WHAT TO DO:
Although the data below holds other lines too, output only those from the line with "check if opened" up to and including the line with "## 7 License", exactly as they appear.

[Rendered images with source text]
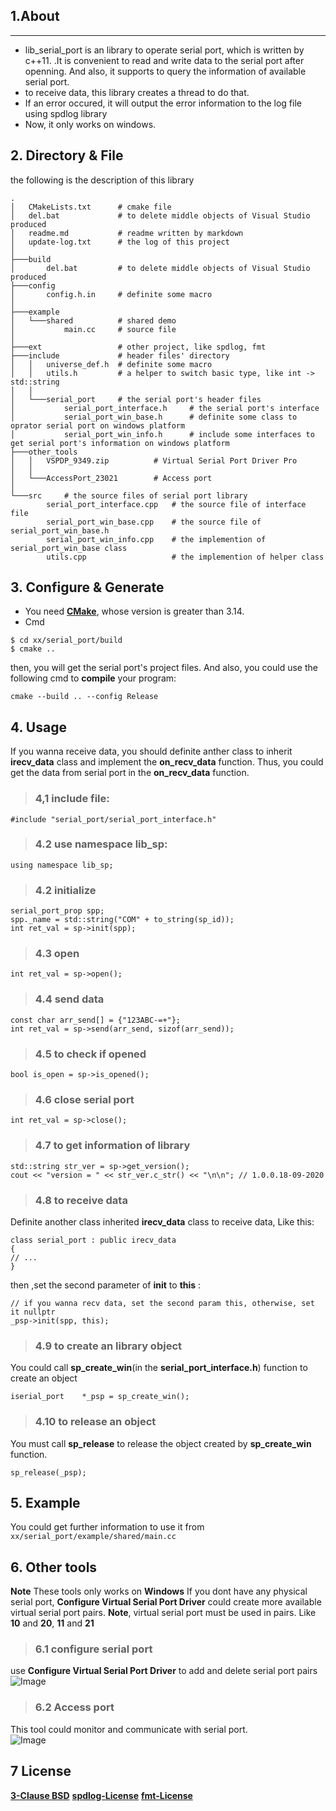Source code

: ## 1.About  
---
  * lib_serial_port is an library to operate serial port, which is written by c++11. .It is convenient to read and write data to the serial port after openning. And also, it supports to query the information of available serial port.  
  * to receive data, this library creates a thread to do that.  
  * If an error occured, it will output the error information to the log file using spdlog library
  * Now, it only works on windows.  


## 2. Directory & File 
  the following is the description of this library  
```
.
│   CMakeLists.txt		# cmake file
│   del.bat				# to delete middle objects of Visual Studio produced 
│   readme.md			# readme written by markdown
│   update-log.txt		# the log of this project 
│   
├───build				
│       del.bat			# to delete middle objects of Visual Studio produced 
├───config
│       config.h.in		# definite some macro
│       
├───example		
│   └───shared			# shared demo
│           main.cc 	# source file
│           
├───ext					# other project, like spdlog, fmt
├───include				# header files' directory
│   │   universe_def.h	# definite some macro
│   │   utils.h			# a helper to switch basic type, like int -> std::string
│   │   
│   └───serial_port		# the serial port's header files
│           serial_port_interface.h		# the serial port's interface
│           serial_port_win_base.h		# definite some class to oprator serial port on windows platform	
│           serial_port_win_info.h		# include some interfaces to get serial port's information on windows platform  
├───other_tools
│   │   VSPDP_9349.zip			# Virtual Serial Port Driver Pro 
│   │   
│   └───AccessPort_23021		# Access port
│           
└───src		# the source files of serial port library
        serial_port_interface.cpp	# the source file of interface file
        serial_port_win_base.cpp	# the source file of serial_port_win_base.h
        serial_port_win_info.cpp	# the implemention of serial_port_win_base class
        utils.cpp					# the implemention of helper class
```


## 3. Configure & Generate 
  * You need **[CMake](https://cmake.org/)**, whose version is greater than 3.14.  
  * Cmd  
```
$ cd xx/serial_port/build
$ cmake ..
```
  then, you will get the serial port's project files. And also, you could use the following cmd to **compile** your program:  
```
cmake --build .. --config Release
```


## 4. Usage  
  If you wanna receive data, you should definite anther class to inherit **irecv_data** class and implement the **on_recv_data** function. Thus, you could get the data from serial port in the **on_recv_data** function.  

> ### 4,1 include file:
```
#include "serial_port/serial_port_interface.h"
```
> ### 4.2 use namespace **lib_sp**:  
```
using namespace lib_sp;
```
> ### 4.2 initialize 
```
serial_port_prop spp;
spp._name = std::string("COM" + to_string(sp_id));
int ret_val = sp->init(spp);
```
> ### 4.3 open  
```
int ret_val = sp->open();
```
> ### 4.4 send data
```
const char arr_send[] = {"123ABC-=+"};
int ret_val = sp->send(arr_send, sizof(arr_send));
```
> ### 4.5 to check if opened
```
bool is_open = sp->is_opened();
```
> ### 4.6 close serial port
```
int ret_val = sp->close();
```
> ### 4.7 to get information of library 
```
std::string str_ver = sp->get_version();
cout << "version = " << str_ver.c_str() << "\n\n"; // 1.0.0.18-09-2020
```
> ### 4.8 to receive data
  Definite another class inherited **irecv_data** class to receive data, Like this:  
```
class serial_port : public irecv_data
{
// ...
}
```
  then ,set the second parameter of **init** to **this** :  
```
// if you wanna recv data, set the second param this, otherwise, set it nullptr
_psp->init(spp, this);
```

> ### 4.9 to create an library object  
  You could call **sp_create_win**(in the **serial_port_interface.h**) function to create an object
```
iserial_port	*_psp = sp_create_win();
```
> ### 4.10 to release an object
  You must call **sp_release**  to release the object created by **sp_create_win** function.
```
sp_release(_psp);
```


## 5. Example  
  You could get further information to use it from `xx/serial_port/example/shared/main.cc`  


## 6. Other tools  
  **Note**  These tools only works on **Windows**
  If you dont have any physical serial port, **Configure Virtual Serial Port Driver** could  create more available virtual serial port pairs. **Note**, virtual serial port must be used in pairs. Like **10** and **20**, **11** and **21**   
  > ### 6.1 configure serial port
  use **Configure Virtual Serial Port Driver** to add and delete serial port pairs  
![Image](https://github.com/mohistH/lib_sp/master/other_tools/sp_vsp.png)
  > ### 6.2 Access port  
  This tool could monitor and communicate with serial port.  
![Image](https://github.com/mohistH/lib_sp/master/other_tools/sp_acceport.png)


## 7 License  
**[3-Clause BSD](https://opensource.org/licenses/BSD-3-Clause)**
**[spdlog-License](https://github.com/gabime/spdlog/blob/v1.x/LICENSE)**
**[fmt-License](https://github.com/fmtlib/fmt/blob/master/LICENSE.rst)**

SOLVED EXERCISE:
> ### 4.5 to check if opened
```
bool is_open = sp->is_opened();
```
> ### 4.6 close serial port
```
int ret_val = sp->close();
```
> ### 4.7 to get information of library 
```
std::string str_ver = sp->get_version();
cout << "version = " << str_ver.c_str() << "\n\n"; // 1.0.0.18-09-2020
```
> ### 4.8 to receive data
  Definite another class inherited **irecv_data** class to receive data, Like this:  
```
class serial_port : public irecv_data
{
// ...
}
```
  then ,set the second parameter of **init** to **this** :  
```
// if you wanna recv data, set the second param this, otherwise, set it nullptr
_psp->init(spp, this);
```

> ### 4.9 to create an library object  
  You could call **sp_create_win**(in the **serial_port_interface.h**) function to create an object
```
iserial_port	*_psp = sp_create_win();
```
> ### 4.10 to release an object
  You must call **sp_release**  to release the object created by **sp_create_win** function.
```
sp_release(_psp);
```


## 5. Example  
  You could get further information to use it from `xx/serial_port/example/shared/main.cc`  


## 6. Other tools  
  **Note**  These tools only works on **Windows**
  If you dont have any physical serial port, **Configure Virtual Serial Port Driver** could  create more available virtual serial port pairs. **Note**, virtual serial port must be used in pairs. Like **10** and **20**, **11** and **21**   
  > ### 6.1 configure serial port
  use **Configure Virtual Serial Port Driver** to add and delete serial port pairs  
![Image](https://github.com/mohistH/lib_sp/master/other_tools/sp_vsp.png)
  > ### 6.2 Access port  
  This tool could monitor and communicate with serial port.  
![Image](https://github.com/mohistH/lib_sp/master/other_tools/sp_acceport.png)


## 7 License  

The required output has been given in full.